_Your instructions_:
If a line below contains "library", count it. Report the final total and nothing more.

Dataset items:

=-=-=-=-=

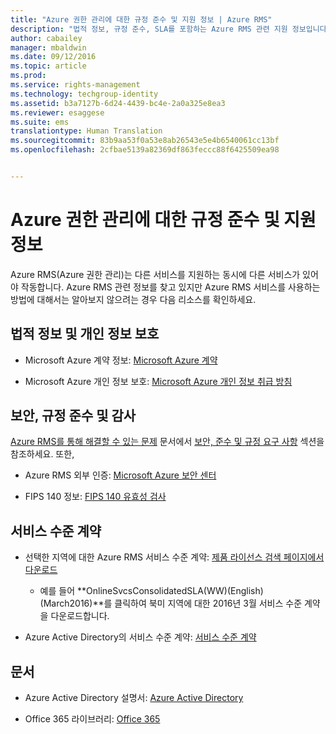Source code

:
 ```yaml
---
title: "Azure 권한 관리에 대한 규정 준수 및 지원 정보 | Azure RMS"
description: "법적 정보, 규정 준수, SLA를 포함하는 Azure RMS 관련 지원 정보입니다."
author: cabailey
manager: mbaldwin
ms.date: 09/12/2016
ms.topic: article
ms.prod: 
ms.service: rights-management
ms.technology: techgroup-identity
ms.assetid: b3a7127b-6d24-4439-bc4e-2a0a325e8ea3
ms.reviewer: esaggese
ms.suite: ems
translationtype: Human Translation
ms.sourcegitcommit: 83b9aa53f0a53e8ab26543e5e4b6540061cc13bf
ms.openlocfilehash: 2cfbae5139a82369df863feccc88f6425509ea98


---
```




# Azure 권한 관리에 대한 규정 준수 및 지원 정보

Azure RMS(Azure 권한 관리)는 다른 서비스를 지원하는 동시에 다른 서비스가 있어야 작동합니다. Azure RMS 관련 정보를 찾고 있지만 Azure RMS 서비스를 사용하는 방법에 대해서는 알아보지 않으려는 경우 다음 리소스를 확인하세요.

## 법적 정보 및 개인 정보 보호

- Microsoft Azure 계약 정보: [Microsoft Azure 계약](http://azure.microsoft.com/support/legal/subscription-agreement/)

- Microsoft Azure 개인 정보 보호: [Microsoft Azure 개인 정보 취급 방침](http://azure.microsoft.com/support/legal/privacy-statement/)

## 보안, 규정 준수 및 감사

[Azure RMS를 통해 해결할 수 있는 문제](../understand-explore/azure-rms-problems-it-solves.md) 문서에서 [보안, 준수 및 규정 요구 사항](../understand-explore/azure-rms-problems-it-solves.md#security-compliance-and-regulatory-requirements) 섹션을 참조하세요. 또한,

- Azure RMS 외부 인증: [Microsoft Azure 보안 센터](http://azure.microsoft.com/support/trust-center/)

- FIPS 140 정보: [FIPS 140 유효성 검사](https://technet.microsoft.com/library/security/cc750357.aspx)

## 서비스 수준 계약

- 선택한 지역에 대한 Azure RMS 서비스 수준 계약: [제품 라이선스 검색 페이지에서 다운로드](http://microsoftvolumelicensing.com/DocumentSearch.aspx?Mode=3&amp;DocumentTypeId=37)

    - 예를 들어 **OnlineSvcsConsolidatedSLA(WW)(English)(March2016)**를 클릭하여 북미 지역에 대한 2016년 3월 서비스 수준 계약을 다운로드합니다.

-   Azure Active Directory의 서비스 수준 계약: [서비스 수준 계약](http://azure.microsoft.com/support/legal/sla/)

## 문서

- Azure Active Directory 설명서: [Azure Active Directory](/active-directory/)

- Office 365 라이브러리: [Office 365](http://technet.microsoft.com/library/dn127064%28v=office.14%29.aspx)




<!--HONumber=Sep16_HO2-->


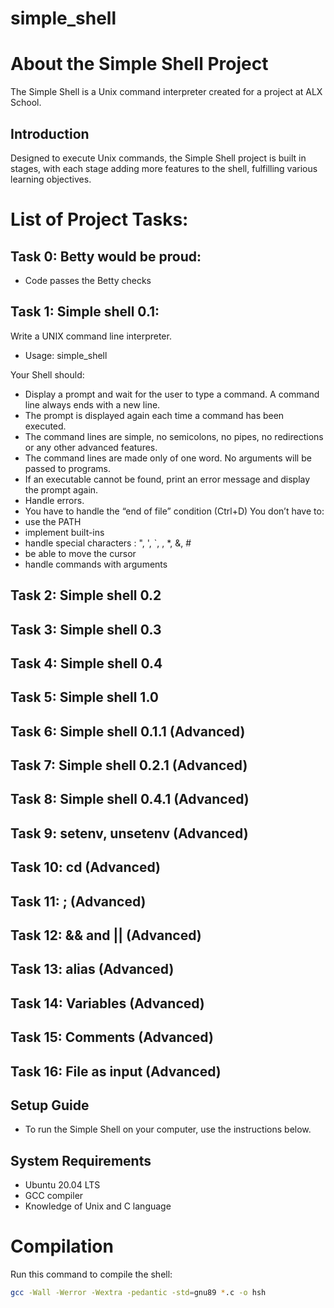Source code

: # simple_shell
# About the Simple Shell Project
The Simple Shell is a Unix command interpreter created for a project at ALX School.

## Introduction
Designed to execute Unix commands, the Simple Shell project is built in stages, with each stage adding more features to the shell, fulfilling various learning objectives.

# List of Project Tasks:

## Task 0: Betty would be proud:
- Code passes the Betty checks

## Task 1: Simple shell 0.1:
Write a UNIX command line interpreter.
- Usage: simple_shell

Your Shell should:
- Display a prompt and wait for the user to type a command. A command line always ends with a new  line.
- The prompt is displayed again each time a command has been executed.
- The command lines are simple, no semicolons, no pipes, no redirections or any other advanced features.
- The command lines are made only of one word. No arguments will be passed to programs.
- If an executable cannot be found, print an error message and display the prompt again.
- Handle errors.
- You have to handle the “end of file” condition (Ctrl+D)
You don’t have to:
- use the PATH
- implement built-ins
- handle special characters : ", ', `, \, *, &, #
- be able to move the cursor
- handle commands with arguments

## Task 2: Simple shell 0.2
## Task 3: Simple shell 0.3
## Task 4: Simple shell 0.4
## Task 5: Simple shell 1.0
## Task 6: Simple shell 0.1.1 (Advanced)
## Task 7: Simple shell 0.2.1 (Advanced)
## Task 8: Simple shell 0.4.1 (Advanced)
## Task 9: setenv, unsetenv (Advanced)
## Task 10: cd (Advanced)
## Task 11: ; (Advanced)
## Task 12: && and || (Advanced)
## Task 13: alias (Advanced)
## Task 14: Variables (Advanced)
## Task 15: Comments (Advanced)
## Task 16: File as input (Advanced)

## Setup Guide
- To run the Simple Shell on your computer, use the instructions below.

## System Requirements
- Ubuntu 20.04 LTS
- GCC compiler
- Knowledge of Unix and C language

# Compilation
Run this command to compile the shell:
```bash
gcc -Wall -Werror -Wextra -pedantic -std=gnu89 *.c -o hsh
```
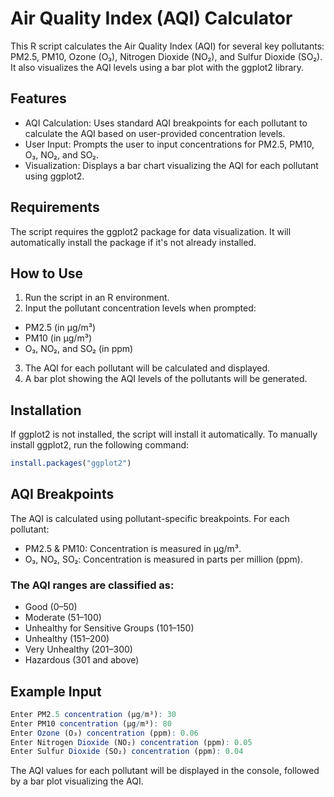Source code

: # Air Quality Index (AQI) Calculator

This R script calculates the Air Quality Index (AQI) for several key pollutants: PM2.5, PM10, Ozone (O₃), Nitrogen Dioxide (NO₂), and Sulfur Dioxide (SO₂). It also visualizes the AQI levels using a bar plot with the ggplot2 library.

## Features
- AQI Calculation: Uses standard AQI breakpoints for each pollutant to calculate the AQI based on user-provided concentration levels.
- User Input: Prompts the user to input concentrations for PM2.5, PM10, O₃, NO₂, and SO₂.
- Visualization: Displays a bar chart visualizing the AQI for each pollutant using ggplot2.
## Requirements
The script requires the ggplot2 package for data visualization. It will automatically install the package if it's not already installed.
## How to Use
1. Run the script in an R environment.
2. Input the pollutant concentration levels when prompted:
- PM2.5 (in µg/m³)
- PM10 (in µg/m³)
- O₃, NO₂, and SO₂ (in ppm)
3. The AQI for each pollutant will be calculated and displayed.
4. A bar plot showing the AQI levels of the pollutants will be generated.
## Installation
If ggplot2 is not installed, the script will install it automatically. To manually install ggplot2, run the following command:
``` r
install.packages("ggplot2")
```
## AQI Breakpoints
The AQI is calculated using pollutant-specific breakpoints. For each pollutant:
- PM2.5 & PM10: Concentration is measured in µg/m³.
- O₃, NO₂, SO₂: Concentration is measured in parts per million (ppm).
### The AQI ranges are classified as:
- Good (0–50)
- Moderate (51–100)
- Unhealthy for Sensitive Groups (101–150)
- Unhealthy (151–200)
- Very Unhealthy (201–300)
- Hazardous (301 and above)
## Example Input
``` r
Enter PM2.5 concentration (µg/m³): 30
Enter PM10 concentration (µg/m³): 80
Enter Ozone (O₃) concentration (ppm): 0.06
Enter Nitrogen Dioxide (NO₂) concentration (ppm): 0.05
Enter Sulfur Dioxide (SO₂) concentration (ppm): 0.04
```
The AQI values for each pollutant will be displayed in the console, followed by a bar plot visualizing the AQI.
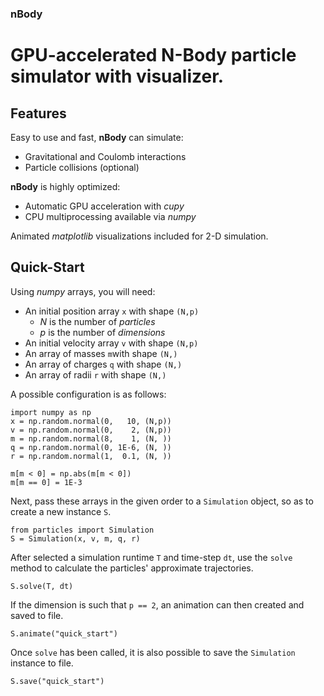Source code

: ### nBody
# GPU-accelerated N-Body particle simulator with visualizer.

## Features

Easy to use and fast, **nBody** can simulate:

* Gravitational and Coulomb interactions
* Particle collisions (optional)

**nBody** is highly optimized:

* Automatic GPU acceleration with *cupy*
* CPU multiprocessing available via *numpy*

Animated *matplotlib* visualizations included for 2-D simulation.

## Quick-Start

Using *numpy* arrays, you will need:

* An initial position array ```x``` with shape ```(N,p)```
    * *N* is the number of *particles*
    * *p* is the number of *dimensions*
* An initial velocity array ```v``` with shape ```(N,p)```
* An array of masses ```m```with shape ```(N,)```
* An array of charges ```q``` with shape ```(N,)```
* An array of radii ```r``` with shape ```(N,)```

A possible configuration is as follows:

    import numpy as np
    x = np.random.normal(0,   10, (N,p))
    v = np.random.normal(0,    2, (N,p))
    m = np.random.normal(8,    1, (N, ))
    q = np.random.normal(0, 1E-6, (N, ))
    r = np.random.normal(1,  0.1, (N, ))

    m[m < 0] = np.abs(m[m < 0])
    m[m == 0] = 1E-3

Next, pass these arrays in the given order to a ```Simulation``` object, so as to create a new instance ```S```.

    from particles import Simulation
    S = Simulation(x, v, m, q, r)

After selected a simulation runtime ```T``` and time-step ```dt```, use the ```solve``` method to calculate the particles' approximate trajectories.

    S.solve(T, dt)

If the dimension is such that ```p == 2```, an animation can then created and saved to file.  

    S.animate("quick_start")

Once ```solve``` has been called, it is also possible to save the ```Simulation``` instance to file.

    S.save("quick_start")
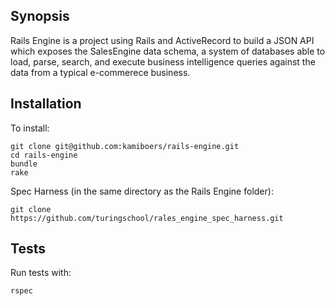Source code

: ## Synopsis

Rails Engine is a project using Rails and ActiveRecord to build a JSON API which exposes the SalesEngine data schema, a system of databases able to load, parse, search, and execute business intelligence queries against the data from a typical e-commerece business.

## Installation

To install: 
```  
git clone git@github.com:kamiboers/rails-engine.git
cd rails-engine
bundle
rake
```

Spec Harness (in the same directory as the Rails Engine folder):
```
git clone https://github.com/turingschool/rales_engine_spec_harness.git
```

## Tests

Run tests with:

```
rspec
```
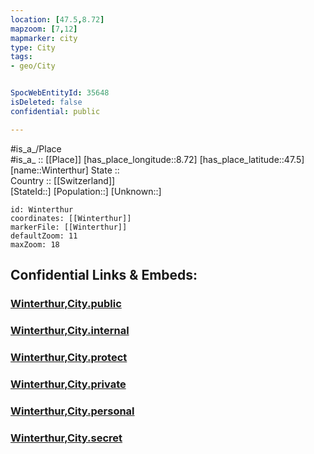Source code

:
 ```yaml
---
location: [47.5,8.72] 
mapzoom: [7,12] 
mapmarker: city 
type: City
tags:
- geo/City


SpocWebEntityId: 35648
isDeleted: false
confidential: public

---
```

#is_a_/Place  
#is_a_ :: [[Place]] 
[has_place_longitude::8.72] 
[has_place_latitude::47.5] 
[name::Winterthur] 
State ::  
Country :: [[Switzerland]]  
[StateId::] 
[Population::] 
[Unknown::] 


```leaflet
id: Winterthur
coordinates: [[Winterthur]] 
markerFile: [[Winterthur]] 
defaultZoom: 11 
maxZoom: 18
```


## Confidential Links & Embeds: 

### [Winterthur,City.public](/_public/\Earth\Continent\Europe\Europe~Central\Switzerland\Switzerland~Cantons\Zürich,Canton\districts~Zürich\Winterthur\municipalities~Winterthur\Winterthur-municipalityWinterthur,City.public.md) 

### [Winterthur,City.internal](/_internal/\Earth\Continent\Europe\Europe~Central\Switzerland\Switzerland~Cantons\Zürich,Canton\districts~Zürich\Winterthur\municipalities~Winterthur\Winterthur-municipalityWinterthur,City.internal.md) 

### [Winterthur,City.protect](/_protect/\Earth\Continent\Europe\Europe~Central\Switzerland\Switzerland~Cantons\Zürich,Canton\districts~Zürich\Winterthur\municipalities~Winterthur\Winterthur-municipalityWinterthur,City.protect.md) 

### [Winterthur,City.private](/_private/\Earth\Continent\Europe\Europe~Central\Switzerland\Switzerland~Cantons\Zürich,Canton\districts~Zürich\Winterthur\municipalities~Winterthur\Winterthur-municipalityWinterthur,City.private.md) 

### [Winterthur,City.personal](/_personal/\Earth\Continent\Europe\Europe~Central\Switzerland\Switzerland~Cantons\Zürich,Canton\districts~Zürich\Winterthur\municipalities~Winterthur\Winterthur-municipalityWinterthur,City.personal.md) 

### [Winterthur,City.secret](/_secret/\Earth\Continent\Europe\Europe~Central\Switzerland\Switzerland~Cantons\Zürich,Canton\districts~Zürich\Winterthur\municipalities~Winterthur\Winterthur-municipalityWinterthur,City.secret.md)

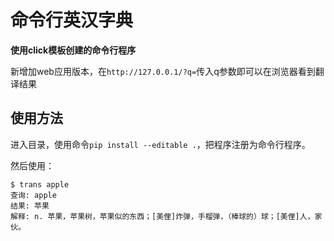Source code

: # 命令行英汉字典

**使用click模板创建的命令行程序**

新增加web应用版本，在`http://127.0.0.1/?q=`传入q参数即可以在浏览器看到翻译结果

## 使用方法

进入目录，使用命令`pip install --editable .`，把程序注册为命令行程序。

然后使用：

```shell
$ trans apple
查询: apple
结果: 苹果
解释: n. 苹果，苹果树，苹果似的东西；[美俚]炸弹，手榴弹，（棒球的）球；[美俚]人，家伙。
```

=-=-=-=-=

_Task output_:
3